Inadequate intake or utilization of vitamin A can impair dark adaptation and cause night blindness; xerosis of the conjunctiva and cornea; xerophthalmia and keratomalacia; keratinization of lung, GI tract, and urinary tract epithelia; and increased susceptibility to infections. Defective taste and smell, and anemia that may be masked by hemoconcentration, have also been reported (Berkow, R. and Fletcher, A. J., eds. (1992) The Merck Manual of Diagnosis and Therapy, Merck & Co., Rahway, N.J., pp. 959-960).

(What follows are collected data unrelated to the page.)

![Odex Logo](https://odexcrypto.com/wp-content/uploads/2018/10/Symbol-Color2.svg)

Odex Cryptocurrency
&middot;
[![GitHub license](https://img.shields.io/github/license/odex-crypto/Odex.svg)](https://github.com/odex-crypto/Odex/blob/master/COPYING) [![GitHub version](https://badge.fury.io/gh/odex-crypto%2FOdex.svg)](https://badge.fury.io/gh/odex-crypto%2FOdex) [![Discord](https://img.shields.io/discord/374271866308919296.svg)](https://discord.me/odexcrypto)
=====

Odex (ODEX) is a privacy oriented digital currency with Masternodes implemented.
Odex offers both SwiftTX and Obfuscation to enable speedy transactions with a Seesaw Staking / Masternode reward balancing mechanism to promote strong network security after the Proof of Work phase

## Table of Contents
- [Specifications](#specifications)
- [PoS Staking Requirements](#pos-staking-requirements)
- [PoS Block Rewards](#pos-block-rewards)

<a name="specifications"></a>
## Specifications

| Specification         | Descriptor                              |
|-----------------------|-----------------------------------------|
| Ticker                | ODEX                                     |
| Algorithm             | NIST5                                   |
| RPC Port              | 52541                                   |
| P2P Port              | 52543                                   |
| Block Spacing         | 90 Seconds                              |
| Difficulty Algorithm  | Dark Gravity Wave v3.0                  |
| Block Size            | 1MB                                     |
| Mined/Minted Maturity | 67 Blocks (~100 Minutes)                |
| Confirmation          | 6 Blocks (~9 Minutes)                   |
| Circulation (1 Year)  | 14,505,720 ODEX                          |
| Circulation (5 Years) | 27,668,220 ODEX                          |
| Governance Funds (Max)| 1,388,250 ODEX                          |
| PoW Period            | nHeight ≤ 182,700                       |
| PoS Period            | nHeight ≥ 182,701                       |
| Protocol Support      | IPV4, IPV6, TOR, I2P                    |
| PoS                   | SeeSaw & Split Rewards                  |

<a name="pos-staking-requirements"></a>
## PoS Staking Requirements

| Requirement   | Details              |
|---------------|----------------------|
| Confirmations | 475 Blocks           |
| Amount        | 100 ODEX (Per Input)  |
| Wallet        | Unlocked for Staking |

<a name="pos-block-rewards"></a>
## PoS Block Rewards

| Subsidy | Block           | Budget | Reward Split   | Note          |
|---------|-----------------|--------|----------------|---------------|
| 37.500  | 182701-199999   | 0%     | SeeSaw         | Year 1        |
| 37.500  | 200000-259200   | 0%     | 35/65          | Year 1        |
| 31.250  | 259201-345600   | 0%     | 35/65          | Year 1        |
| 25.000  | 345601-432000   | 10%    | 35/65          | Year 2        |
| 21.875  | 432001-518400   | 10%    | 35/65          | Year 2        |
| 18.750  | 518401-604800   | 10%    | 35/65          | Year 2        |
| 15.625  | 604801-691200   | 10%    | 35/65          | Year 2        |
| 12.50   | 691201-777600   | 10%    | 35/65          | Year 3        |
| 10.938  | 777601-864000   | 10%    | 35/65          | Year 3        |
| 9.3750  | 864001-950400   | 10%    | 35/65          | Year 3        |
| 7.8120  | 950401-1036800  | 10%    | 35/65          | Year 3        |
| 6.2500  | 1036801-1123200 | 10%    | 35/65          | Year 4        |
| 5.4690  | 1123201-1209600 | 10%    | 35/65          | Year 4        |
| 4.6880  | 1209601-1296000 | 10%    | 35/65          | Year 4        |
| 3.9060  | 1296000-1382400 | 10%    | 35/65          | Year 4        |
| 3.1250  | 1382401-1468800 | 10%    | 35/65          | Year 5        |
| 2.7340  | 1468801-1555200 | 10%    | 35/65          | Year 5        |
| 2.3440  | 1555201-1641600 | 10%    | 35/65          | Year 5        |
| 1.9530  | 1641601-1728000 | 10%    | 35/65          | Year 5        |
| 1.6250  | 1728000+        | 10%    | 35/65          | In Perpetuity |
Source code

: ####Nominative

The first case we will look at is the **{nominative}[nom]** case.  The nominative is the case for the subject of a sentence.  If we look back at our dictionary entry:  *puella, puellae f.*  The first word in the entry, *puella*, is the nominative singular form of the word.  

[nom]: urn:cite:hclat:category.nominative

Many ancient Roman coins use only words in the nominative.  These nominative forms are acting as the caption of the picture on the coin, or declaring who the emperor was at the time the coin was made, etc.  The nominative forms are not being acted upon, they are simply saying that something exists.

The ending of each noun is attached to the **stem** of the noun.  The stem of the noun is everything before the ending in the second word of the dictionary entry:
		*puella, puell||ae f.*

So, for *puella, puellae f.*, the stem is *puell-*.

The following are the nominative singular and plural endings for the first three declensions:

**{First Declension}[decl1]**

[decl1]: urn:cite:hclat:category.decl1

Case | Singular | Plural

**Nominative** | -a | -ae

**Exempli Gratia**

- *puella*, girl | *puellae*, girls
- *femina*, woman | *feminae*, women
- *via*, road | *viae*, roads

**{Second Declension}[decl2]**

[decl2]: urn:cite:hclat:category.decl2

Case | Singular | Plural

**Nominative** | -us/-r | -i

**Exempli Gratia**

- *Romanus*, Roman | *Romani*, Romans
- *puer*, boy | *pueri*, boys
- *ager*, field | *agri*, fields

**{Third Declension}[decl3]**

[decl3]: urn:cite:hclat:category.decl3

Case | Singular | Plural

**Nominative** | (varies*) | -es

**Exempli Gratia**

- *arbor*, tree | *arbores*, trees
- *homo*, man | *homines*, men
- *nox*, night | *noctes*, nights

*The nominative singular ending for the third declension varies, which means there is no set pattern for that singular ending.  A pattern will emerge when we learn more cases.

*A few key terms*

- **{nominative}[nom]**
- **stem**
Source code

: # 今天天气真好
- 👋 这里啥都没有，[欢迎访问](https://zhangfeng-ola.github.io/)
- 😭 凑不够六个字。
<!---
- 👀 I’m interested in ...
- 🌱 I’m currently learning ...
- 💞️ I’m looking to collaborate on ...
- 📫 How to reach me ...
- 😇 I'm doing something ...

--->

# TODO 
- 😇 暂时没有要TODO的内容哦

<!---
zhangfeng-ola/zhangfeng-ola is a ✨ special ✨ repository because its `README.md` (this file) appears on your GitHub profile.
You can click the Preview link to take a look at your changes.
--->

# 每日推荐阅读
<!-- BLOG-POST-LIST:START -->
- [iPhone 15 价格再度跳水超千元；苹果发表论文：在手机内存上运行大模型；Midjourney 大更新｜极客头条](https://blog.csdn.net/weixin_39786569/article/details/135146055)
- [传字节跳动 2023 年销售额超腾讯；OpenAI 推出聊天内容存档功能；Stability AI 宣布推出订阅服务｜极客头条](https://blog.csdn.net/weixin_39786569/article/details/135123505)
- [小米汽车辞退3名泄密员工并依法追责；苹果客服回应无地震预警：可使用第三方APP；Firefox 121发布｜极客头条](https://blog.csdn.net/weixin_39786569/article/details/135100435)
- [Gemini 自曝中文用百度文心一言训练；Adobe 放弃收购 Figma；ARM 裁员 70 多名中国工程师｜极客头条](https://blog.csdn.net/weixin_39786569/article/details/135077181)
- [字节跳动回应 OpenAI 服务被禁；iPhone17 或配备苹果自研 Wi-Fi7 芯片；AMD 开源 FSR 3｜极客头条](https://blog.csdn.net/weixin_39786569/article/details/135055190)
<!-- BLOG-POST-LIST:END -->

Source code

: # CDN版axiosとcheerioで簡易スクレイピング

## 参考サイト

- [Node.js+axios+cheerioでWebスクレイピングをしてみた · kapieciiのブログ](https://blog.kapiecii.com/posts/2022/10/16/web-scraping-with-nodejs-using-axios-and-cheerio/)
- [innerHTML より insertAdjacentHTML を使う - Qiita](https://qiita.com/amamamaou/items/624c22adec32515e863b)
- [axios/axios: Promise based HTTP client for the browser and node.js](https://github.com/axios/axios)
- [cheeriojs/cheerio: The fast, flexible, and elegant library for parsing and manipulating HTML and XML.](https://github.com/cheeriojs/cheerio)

Primary vitamin A deficiency is usually caused by prolonged dietary deprivation. It is endemic in areas such as southern and eastern Asia where rice, devoid of carotene, is the staple. Secondary deficiency may be due to inadequate conversion of carotene, or to interference with absorption, storage, or transport of vitamin A. Interference with absorption or storage is likely in celiac disease, sprue, cystic fibrosis, operations on the pancreas, duodenal bypass, congenital partial obstruction of the jejunum, obstruction of the bile ducts, giardiasis, and cirrhosis of the liver. Vitamin A deficiency is common in protein-energy malnutrition, not only because the diet is deficient but also because vitamin A storage and transport are defective. Liver stores are depleted in deficiency before plasma levels begin to fall, followed later by retinal dysfunction, and finally by epithelial structural changes.
Discovery of a new human retinoid binding protein and the polynucleotides which encode it satisfies a need in the art by providing new compositions useful in diagnosing and treating disorders associated with cellular development and differentiation and retinoid metabolism.